** PROVIDED RECORDS follows **
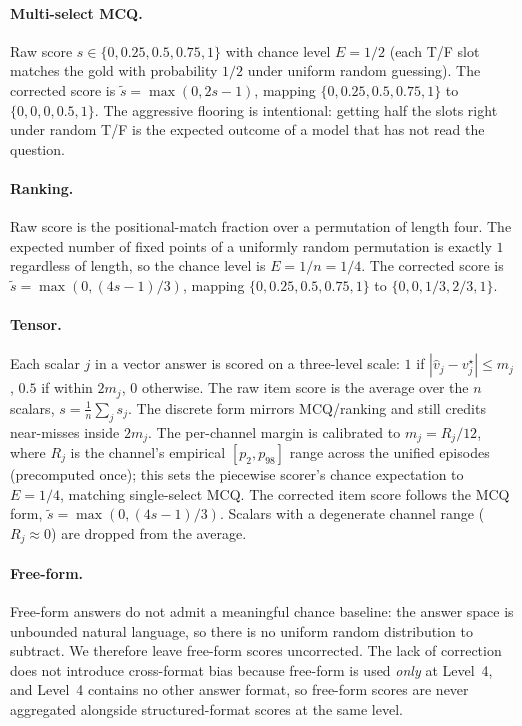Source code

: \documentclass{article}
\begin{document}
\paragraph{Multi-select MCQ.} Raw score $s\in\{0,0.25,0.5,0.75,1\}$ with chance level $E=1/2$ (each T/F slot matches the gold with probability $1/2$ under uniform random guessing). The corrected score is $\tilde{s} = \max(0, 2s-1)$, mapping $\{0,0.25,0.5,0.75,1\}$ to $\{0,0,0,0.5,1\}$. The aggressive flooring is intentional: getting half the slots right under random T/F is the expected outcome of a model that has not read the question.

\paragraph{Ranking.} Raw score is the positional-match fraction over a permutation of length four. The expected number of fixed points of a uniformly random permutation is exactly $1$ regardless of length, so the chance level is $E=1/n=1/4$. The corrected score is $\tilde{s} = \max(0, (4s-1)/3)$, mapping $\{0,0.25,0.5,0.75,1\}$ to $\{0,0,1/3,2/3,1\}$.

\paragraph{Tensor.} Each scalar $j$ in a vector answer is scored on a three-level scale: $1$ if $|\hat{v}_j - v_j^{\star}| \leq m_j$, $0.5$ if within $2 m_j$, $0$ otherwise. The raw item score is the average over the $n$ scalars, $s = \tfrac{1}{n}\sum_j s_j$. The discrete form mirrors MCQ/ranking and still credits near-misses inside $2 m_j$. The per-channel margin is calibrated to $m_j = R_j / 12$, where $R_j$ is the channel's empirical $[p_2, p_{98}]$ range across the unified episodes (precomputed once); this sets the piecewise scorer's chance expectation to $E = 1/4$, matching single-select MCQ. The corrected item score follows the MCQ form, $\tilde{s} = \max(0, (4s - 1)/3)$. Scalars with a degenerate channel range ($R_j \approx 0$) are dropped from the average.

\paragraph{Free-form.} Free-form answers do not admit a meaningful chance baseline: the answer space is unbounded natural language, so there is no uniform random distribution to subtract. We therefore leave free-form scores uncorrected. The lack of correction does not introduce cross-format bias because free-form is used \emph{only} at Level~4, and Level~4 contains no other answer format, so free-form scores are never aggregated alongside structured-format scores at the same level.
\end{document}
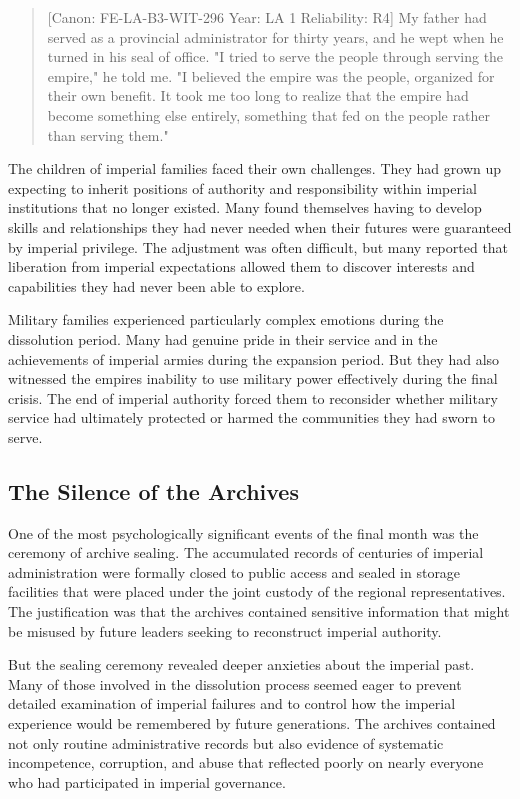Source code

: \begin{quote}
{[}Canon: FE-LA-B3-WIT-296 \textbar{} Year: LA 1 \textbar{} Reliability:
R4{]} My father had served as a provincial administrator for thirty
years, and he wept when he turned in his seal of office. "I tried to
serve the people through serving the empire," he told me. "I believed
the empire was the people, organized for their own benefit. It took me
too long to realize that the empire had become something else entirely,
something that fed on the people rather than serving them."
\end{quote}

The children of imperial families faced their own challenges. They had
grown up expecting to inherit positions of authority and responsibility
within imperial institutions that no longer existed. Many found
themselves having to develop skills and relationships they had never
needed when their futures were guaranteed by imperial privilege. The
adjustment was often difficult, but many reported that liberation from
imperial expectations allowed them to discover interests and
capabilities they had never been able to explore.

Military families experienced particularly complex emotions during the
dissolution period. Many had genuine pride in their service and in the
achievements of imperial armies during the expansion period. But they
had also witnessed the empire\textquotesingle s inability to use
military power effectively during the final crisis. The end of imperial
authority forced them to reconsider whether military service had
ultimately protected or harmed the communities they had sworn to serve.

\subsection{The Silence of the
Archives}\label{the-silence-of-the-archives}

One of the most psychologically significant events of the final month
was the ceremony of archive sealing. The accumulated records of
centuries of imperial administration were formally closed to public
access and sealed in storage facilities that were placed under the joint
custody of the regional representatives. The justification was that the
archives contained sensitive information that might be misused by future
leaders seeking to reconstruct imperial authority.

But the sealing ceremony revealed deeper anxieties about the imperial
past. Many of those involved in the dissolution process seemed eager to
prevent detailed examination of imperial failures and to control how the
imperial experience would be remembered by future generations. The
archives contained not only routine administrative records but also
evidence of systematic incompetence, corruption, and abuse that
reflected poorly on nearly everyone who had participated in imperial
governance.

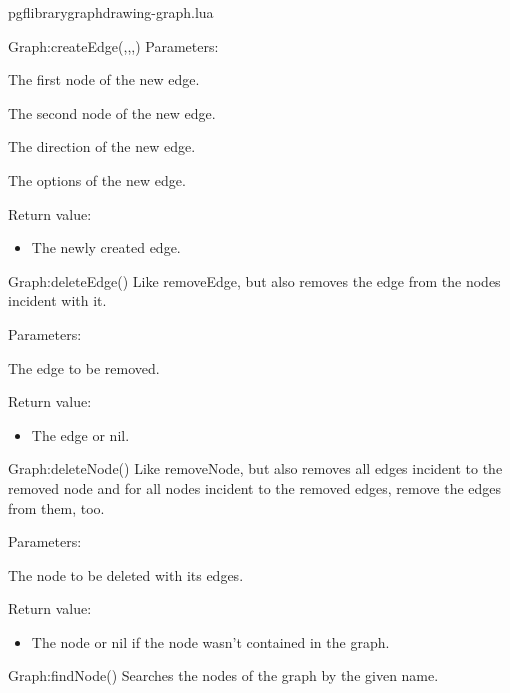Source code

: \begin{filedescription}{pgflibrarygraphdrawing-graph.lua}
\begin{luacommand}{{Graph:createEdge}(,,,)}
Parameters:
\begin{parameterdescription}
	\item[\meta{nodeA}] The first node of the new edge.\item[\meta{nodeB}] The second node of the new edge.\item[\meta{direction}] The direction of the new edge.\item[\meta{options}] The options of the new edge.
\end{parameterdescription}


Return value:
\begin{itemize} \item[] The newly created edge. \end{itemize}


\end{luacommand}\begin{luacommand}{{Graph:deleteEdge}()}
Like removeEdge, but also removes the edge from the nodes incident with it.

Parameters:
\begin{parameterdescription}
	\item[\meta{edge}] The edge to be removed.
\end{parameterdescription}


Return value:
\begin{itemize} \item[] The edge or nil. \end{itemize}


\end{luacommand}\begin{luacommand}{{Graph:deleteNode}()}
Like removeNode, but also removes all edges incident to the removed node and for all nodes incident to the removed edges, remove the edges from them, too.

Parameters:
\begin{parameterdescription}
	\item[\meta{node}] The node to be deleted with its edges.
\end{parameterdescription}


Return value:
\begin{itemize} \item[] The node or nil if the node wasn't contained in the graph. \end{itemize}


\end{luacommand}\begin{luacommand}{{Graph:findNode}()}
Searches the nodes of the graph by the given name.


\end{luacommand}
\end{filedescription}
** End of PROVIDED RECORDS **
** PROVIDED RECORDS follows **
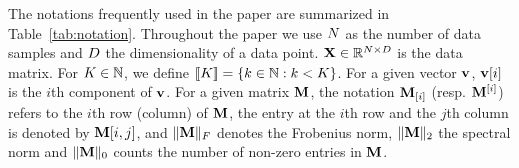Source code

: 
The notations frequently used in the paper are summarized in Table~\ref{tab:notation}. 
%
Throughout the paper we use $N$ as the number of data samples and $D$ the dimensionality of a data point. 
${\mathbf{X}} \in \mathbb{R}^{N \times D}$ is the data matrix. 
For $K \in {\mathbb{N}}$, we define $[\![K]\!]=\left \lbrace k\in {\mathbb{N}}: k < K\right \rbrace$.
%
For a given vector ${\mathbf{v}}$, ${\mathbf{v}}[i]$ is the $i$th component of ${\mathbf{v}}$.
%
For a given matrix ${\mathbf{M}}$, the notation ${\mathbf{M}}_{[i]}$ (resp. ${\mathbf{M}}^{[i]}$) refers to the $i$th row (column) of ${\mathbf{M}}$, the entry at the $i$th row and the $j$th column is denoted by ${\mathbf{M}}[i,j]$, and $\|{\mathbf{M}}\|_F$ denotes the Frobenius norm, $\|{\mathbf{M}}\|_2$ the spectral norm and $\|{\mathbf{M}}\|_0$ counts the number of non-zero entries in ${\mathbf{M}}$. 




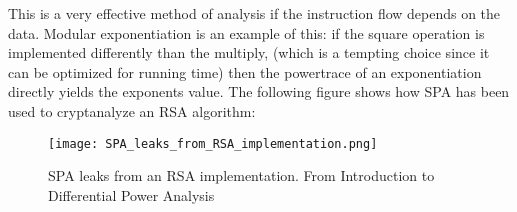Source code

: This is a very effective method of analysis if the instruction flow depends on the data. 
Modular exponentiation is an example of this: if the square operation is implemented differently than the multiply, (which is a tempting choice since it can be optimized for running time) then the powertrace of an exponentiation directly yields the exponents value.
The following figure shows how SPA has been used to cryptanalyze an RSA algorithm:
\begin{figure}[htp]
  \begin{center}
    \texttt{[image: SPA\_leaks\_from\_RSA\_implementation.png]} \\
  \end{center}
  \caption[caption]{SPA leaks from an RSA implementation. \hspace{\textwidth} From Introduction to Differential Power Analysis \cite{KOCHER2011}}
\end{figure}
** End of PROVIDED RECORDS **
** PROVIDED RECORDS follows **
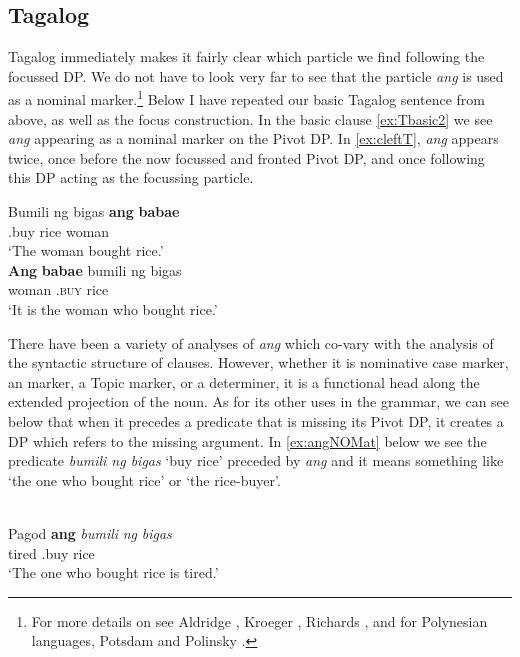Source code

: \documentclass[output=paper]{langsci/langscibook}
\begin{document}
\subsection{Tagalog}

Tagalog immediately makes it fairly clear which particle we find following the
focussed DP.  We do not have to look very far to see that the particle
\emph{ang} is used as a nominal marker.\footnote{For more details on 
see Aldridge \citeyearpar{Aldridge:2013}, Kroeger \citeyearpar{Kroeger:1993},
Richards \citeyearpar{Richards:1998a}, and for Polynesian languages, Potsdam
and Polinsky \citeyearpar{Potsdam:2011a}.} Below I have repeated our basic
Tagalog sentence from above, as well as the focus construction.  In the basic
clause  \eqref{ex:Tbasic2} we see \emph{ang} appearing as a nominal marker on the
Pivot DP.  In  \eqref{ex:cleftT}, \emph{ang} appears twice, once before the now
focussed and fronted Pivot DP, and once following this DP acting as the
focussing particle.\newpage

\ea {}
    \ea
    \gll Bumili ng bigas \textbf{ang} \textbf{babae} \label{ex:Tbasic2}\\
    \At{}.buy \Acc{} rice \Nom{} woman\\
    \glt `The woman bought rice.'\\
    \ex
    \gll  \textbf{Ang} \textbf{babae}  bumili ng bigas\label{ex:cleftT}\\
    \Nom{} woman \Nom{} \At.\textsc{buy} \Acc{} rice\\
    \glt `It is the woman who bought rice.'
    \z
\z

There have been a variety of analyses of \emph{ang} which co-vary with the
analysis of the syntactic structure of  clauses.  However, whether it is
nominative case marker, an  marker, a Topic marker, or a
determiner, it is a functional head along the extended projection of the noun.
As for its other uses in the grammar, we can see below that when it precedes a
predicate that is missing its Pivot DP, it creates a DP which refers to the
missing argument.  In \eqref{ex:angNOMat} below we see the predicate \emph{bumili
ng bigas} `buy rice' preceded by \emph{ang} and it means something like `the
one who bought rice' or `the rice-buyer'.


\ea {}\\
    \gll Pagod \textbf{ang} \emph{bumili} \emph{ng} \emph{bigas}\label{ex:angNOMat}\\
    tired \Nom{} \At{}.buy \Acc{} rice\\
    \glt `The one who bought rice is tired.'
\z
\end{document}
** End of PROVIDED RECORDS **
• WORK ORDER: Nothing but lines that contain "marker" should appear in the answer. Copy each from the records.

• RESULT OF THIS TASK:
\emph{ang} is used as a nominal marker.\footnote{For more details on 
clause  \eqref{ex:Tbasic2} we see \emph{ang} appearing as a nominal marker on the
nominative case marker, an  marker, a Topic marker, or a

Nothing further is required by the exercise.